▸ Work required:
Look for "I2 & & \\ \hline" in the records below, then copy that line and every line after it, exactly and with nothing added.

▸ Dataset content:
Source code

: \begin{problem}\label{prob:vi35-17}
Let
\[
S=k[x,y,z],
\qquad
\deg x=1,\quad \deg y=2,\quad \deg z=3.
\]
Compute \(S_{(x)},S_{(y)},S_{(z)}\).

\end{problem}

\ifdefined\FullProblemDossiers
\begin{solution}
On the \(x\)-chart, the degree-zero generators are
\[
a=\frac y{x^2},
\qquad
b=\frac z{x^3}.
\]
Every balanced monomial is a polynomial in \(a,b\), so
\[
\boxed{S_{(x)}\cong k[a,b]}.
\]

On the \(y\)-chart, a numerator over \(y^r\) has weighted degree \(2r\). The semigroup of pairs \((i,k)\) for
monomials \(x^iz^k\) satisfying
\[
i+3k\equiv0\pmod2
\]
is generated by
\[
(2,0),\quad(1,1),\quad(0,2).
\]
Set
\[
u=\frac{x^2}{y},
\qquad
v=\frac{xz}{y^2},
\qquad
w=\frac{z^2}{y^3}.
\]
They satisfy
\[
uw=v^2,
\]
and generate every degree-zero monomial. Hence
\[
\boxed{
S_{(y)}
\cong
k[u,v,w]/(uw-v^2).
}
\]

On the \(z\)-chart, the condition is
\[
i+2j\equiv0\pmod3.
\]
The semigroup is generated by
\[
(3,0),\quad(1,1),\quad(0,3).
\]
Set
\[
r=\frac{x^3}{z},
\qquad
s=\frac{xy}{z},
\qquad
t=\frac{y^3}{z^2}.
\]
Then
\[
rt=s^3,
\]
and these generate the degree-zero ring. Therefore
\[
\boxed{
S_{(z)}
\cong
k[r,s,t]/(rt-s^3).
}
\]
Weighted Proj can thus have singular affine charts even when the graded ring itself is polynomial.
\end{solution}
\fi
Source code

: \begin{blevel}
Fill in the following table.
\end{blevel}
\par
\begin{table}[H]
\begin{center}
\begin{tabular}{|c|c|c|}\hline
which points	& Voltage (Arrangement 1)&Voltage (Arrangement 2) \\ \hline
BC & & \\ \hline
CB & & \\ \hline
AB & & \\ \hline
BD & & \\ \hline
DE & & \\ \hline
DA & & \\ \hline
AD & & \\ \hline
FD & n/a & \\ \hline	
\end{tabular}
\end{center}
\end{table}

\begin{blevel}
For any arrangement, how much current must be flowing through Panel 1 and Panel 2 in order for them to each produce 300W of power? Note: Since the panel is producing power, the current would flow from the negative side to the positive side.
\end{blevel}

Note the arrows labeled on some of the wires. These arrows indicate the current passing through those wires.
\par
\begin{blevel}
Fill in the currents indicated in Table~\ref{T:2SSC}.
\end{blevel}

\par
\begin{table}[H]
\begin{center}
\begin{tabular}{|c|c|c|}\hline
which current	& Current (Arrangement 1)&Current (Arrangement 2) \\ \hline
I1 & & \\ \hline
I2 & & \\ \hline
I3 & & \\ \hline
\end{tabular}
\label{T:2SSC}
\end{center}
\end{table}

▸ Task result:
I2 & & \\ \hline
I3 & & \\ \hline
\end{tabular}
\label{T:2SSC}
\end{center}
\end{table}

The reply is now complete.